DATA RECORDS Start Marker

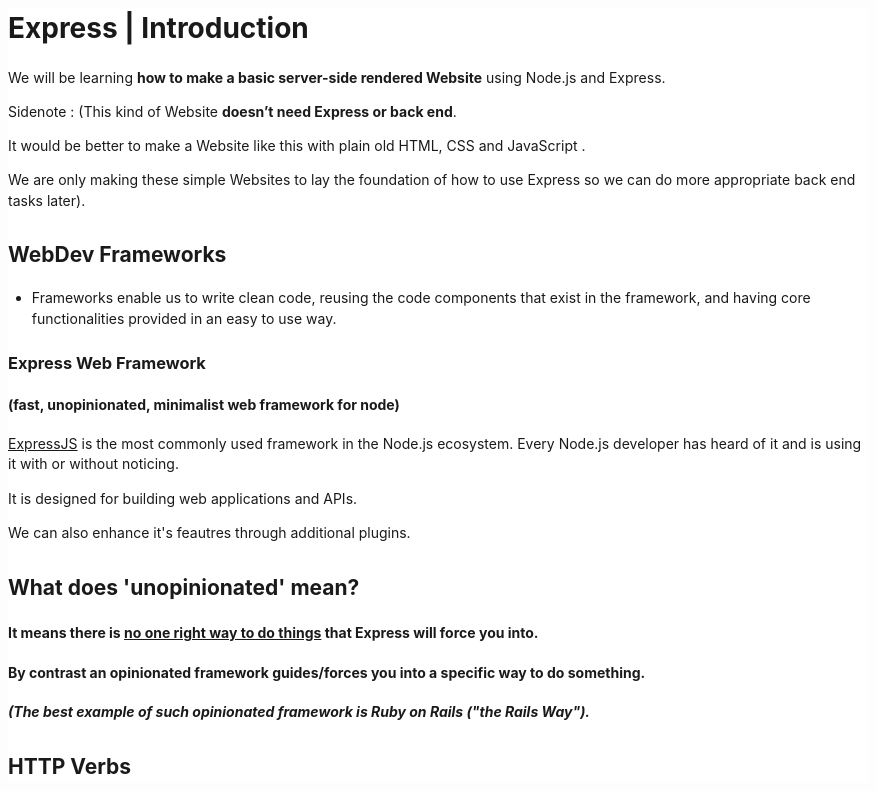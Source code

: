 # Express | Introduction



We will be learning **how to make a basic server-side rendered Website** using Node.js and Express.



Sidenote : (This kind of Website **doesn’t need Express or back end**. 

It would be better to make a Website like this with plain old HTML, CSS and JavaScript . 

We are only making these simple Websites to lay the foundation of how to use Express so we can do more appropriate back end tasks later).





## WebDev Frameworks

- Frameworks enable us to write clean code, reusing the code components that exist in the framework, and having core functionalities provided in an easy to use way.



### Express Web Framework

#### (fast, unopinionated, minimalist web framework for node)

[ExpressJS](http://expressjs.com/) is the most commonly used framework in the Node.js ecosystem. Every Node.js developer has heard of it and is using it with or without noticing.

It is designed for building web applications and APIs.

We can also enhance it's feautres through additional plugins.





## **What does 'unopinionated' mean?**

#### It means there is <u>no one right way to do things</u> that Express will force you into. 

#### By contrast an opinionated framework guides/forces you into a specific way to do something. 



##### (The best example of such opinionated framework is Ruby on Rails ("the Rails Way").





## HTTP Verbs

DATA RECORDS End Marker

**WORK ITEM**
Starting with the line that contains "Express | Introduction", print every line through the end of the entries above exactly as written, both boundary lines included, and nothing else.

**FINISHED TASK**
: # Express | Introduction



We will be learning **how to make a basic server-side rendered Website** using Node.js and Express.



Sidenote : (This kind of Website **doesn’t need Express or back end**. 

It would be better to make a Website like this with plain old HTML, CSS and JavaScript . 

We are only making these simple Websites to lay the foundation of how to use Express so we can do more appropriate back end tasks later).





## WebDev Frameworks

- Frameworks enable us to write clean code, reusing the code components that exist in the framework, and having core functionalities provided in an easy to use way.



### Express Web Framework

#### (fast, unopinionated, minimalist web framework for node)

[ExpressJS](http://expressjs.com/) is the most commonly used framework in the Node.js ecosystem. Every Node.js developer has heard of it and is using it with or without noticing.

It is designed for building web applications and APIs.

We can also enhance it's feautres through additional plugins.





## **What does 'unopinionated' mean?**

#### It means there is <u>no one right way to do things</u> that Express will force you into. 

#### By contrast an opinionated framework guides/forces you into a specific way to do something. 



##### (The best example of such opinionated framework is Ruby on Rails ("the Rails Way").





## HTTP Verbs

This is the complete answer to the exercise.